Single-country investing isn’t for everyone. But when it comes to finding performance in single countries, Israel brings the stability of developed markets and the outsized growth potential of emerging markets, all in one, according to Steven Schoenfeld.
The founder of BlueStar Indexes, which underlie two of the four ETFs offering direct access to Israel’s story, has skin in the game, no doubt. But the bottom line is that Israel has some stellar companies delivering some stellar gains, and you might be none the wiser if you don’t at least stop to take a look.
ETF.com: Why should investors take a closer look at Israel?
Steven Schoenfeld: The short answer is because Israel’s economy and its companies are world-class. Israel is a leader in GDP growth, debt-to-GDP ratio, demographics. And Israel is home to scores of world-leading companies that otherwise wouldn’t be in investors’ portfolios.
That’s crucial. When Israel went from being an emerging market to a developed market in 2009 (by FTSE) and in 2010 (by MSCI), it went from being a medium-sized fish in the emerging markets lake to a tiny minnow in the developed markets ocean. Active and passive managers ignored Israel, because it became too small to matter. That’s part of the reason we started BlueStar in 2011. We felt Israel was going to get lost in the graduation, and we were right.
Israel is one of the best-performing economies among developed markets, but many of Israel’s best companies aren’t listed in Tel Aviv. They’re listed on the Nasdaq, NYSE, London, Toronto, Australia, Hong Kong and Singapore. You need a global approach to define the Israel opportunity set.
ETF.com: If you ignore Israel in your portfolio, what are some of the key stocks you’d completely miss out on?
Schoenfeld: Unlike the U.S. market, and unlike emerging markets, whether you use EAFE or the MSCI World ex-U.S. or the S&P equivalent or the FTSE equivalent, developed non-U.S. is very light on technology. From a sector perspective, adding an overweight to Israel within your developed markets helps bring up your tech exposure. For example, the Israeli tech as defined by BlueStar would represent 10% of the EAFE tech market cap even though Israel is only 0.47% now.
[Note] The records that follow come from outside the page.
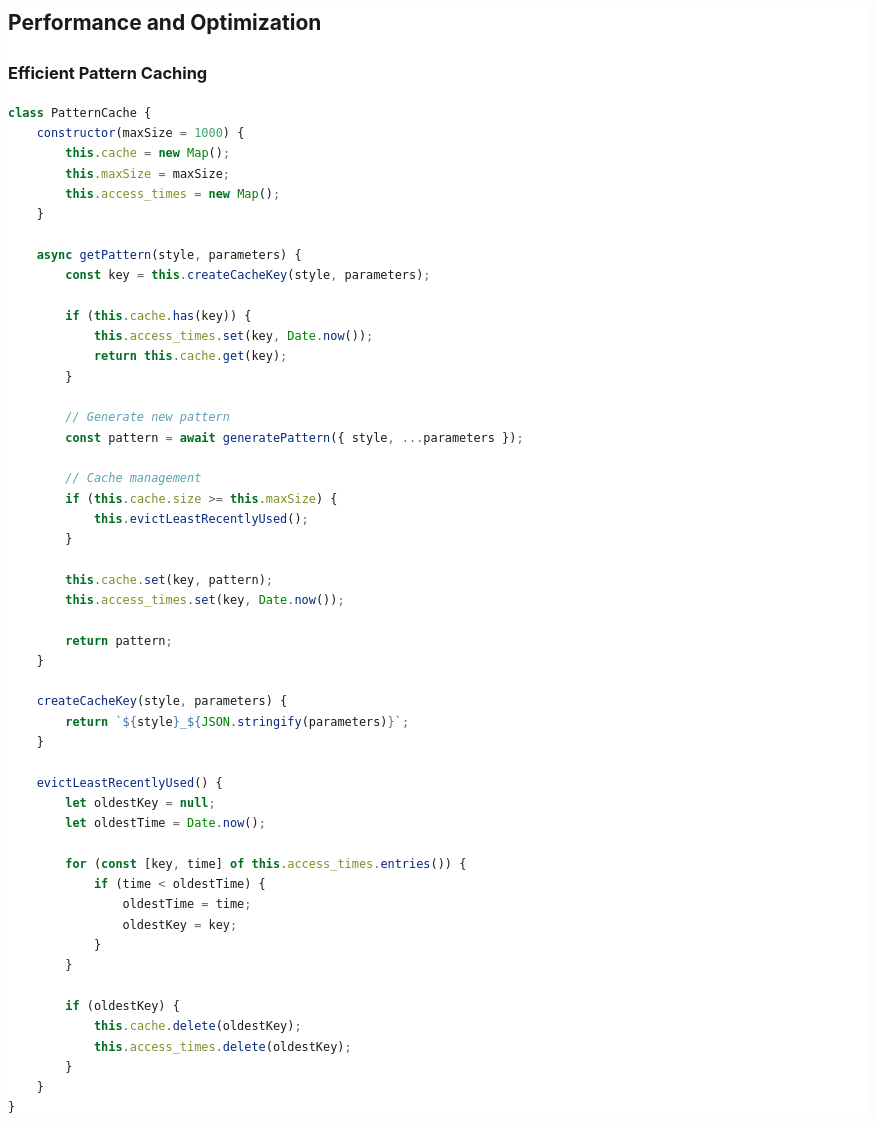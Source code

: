 ## Performance and Optimization

### Efficient Pattern Caching

```javascript
class PatternCache {
    constructor(maxSize = 1000) {
        this.cache = new Map();
        this.maxSize = maxSize;
        this.access_times = new Map();
    }
    
    async getPattern(style, parameters) {
        const key = this.createCacheKey(style, parameters);
        
        if (this.cache.has(key)) {
            this.access_times.set(key, Date.now());
            return this.cache.get(key);
        }
        
        // Generate new pattern
        const pattern = await generatePattern({ style, ...parameters });
        
        // Cache management
        if (this.cache.size >= this.maxSize) {
            this.evictLeastRecentlyUsed();
        }
        
        this.cache.set(key, pattern);
        this.access_times.set(key, Date.now());
        
        return pattern;
    }
    
    createCacheKey(style, parameters) {
        return `${style}_${JSON.stringify(parameters)}`;
    }
    
    evictLeastRecentlyUsed() {
        let oldestKey = null;
        let oldestTime = Date.now();
        
        for (const [key, time] of this.access_times.entries()) {
            if (time < oldestTime) {
                oldestTime = time;
                oldestKey = key;
            }
        }
        
        if (oldestKey) {
            this.cache.delete(oldestKey);
            this.access_times.delete(oldestKey);
        }
    }
}
```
Companies like Check Point Software, one of the world’s leaders in cyber security; Wix.com, a leader in do-it-yourself websites and artificial intelligence; NICE Systems, one of the leaders in actionable intelligence and consumer intelligence; Amdocs, a leader in optimizing data for more than cellphone companies—if you take any disruptive technology, Israeli companies are at the cutting edge of it. And if you don’t make a dedicated allocation to Israel, you’re going to miss out.
Look at the performance of Israeli tech relative to the performance of broad Israel and relative to the performance of EAFE. Israeli tech was up about 28% last year; it’s up 14% this year.
ETF.com: If you plot the BlueStar Israel Technology ETF (ITEQ) versus the iShares MSCI Israel ETF (EIS), it seems the real performance opportunity is in Israeli tech, not broad Israel equities. Is that how investors should look at Israel—as a tech allocation?
Schoenfeld: Yes and no. Technology is very strong in Israel, but for investors who look at country allocation, whether they’re using individual-country ETFs or they just think about the weights in non-U.S. markets, a good starting point is broad Israel. If you only look at tech, you miss exposure to Israel’s economy, which is a leader in the developed markets.
Israel’s one of the rare developed economies that has a young and growing population. It also has strong fiscal policies. It’s got a government that’s actively engaged in fostering innovation. Israel’s the best of both worlds. It’s got emerging market growth potential with developed-market stability.
For a technology-oriented investor, the case is less that you’re missing Israel, more that you’re missing great companies. Israel is the second-most-vibrant ecosystem after Silicon Valley; it has the most startups per capita; the most venture capital per capita. Yet most of these companies aren’t in investors’ portfolios.
ETF.com: What about risks associated with single-country investing? You’ve been known to say that technology is a geopolitical risk mitigator because you can’t shut down technology in case of such things as war. But what risks unique to Israel should investors take into account?
Schoenfeld: Israel is in a rough neighborhood. But Israel has learned how to mitigate this risk. In fact, developing defense technology has been one of the many edges of its tech industry. Israel’s overall economy—its industry—is minimally affected by geopolitics. And Israel’s geopolitical situation and its economic situation have never been better.
As former enemies and terrorist groups move closer to Israel, Israel’s diplomatic relations and economic ties have greatly expanded beyond trade with the U.S., Canada and Europe. Now Israel has huge trade relations with India, Latin America, Africa and Asia. More than a third of its trade and investment is coming from Asia, just as an example.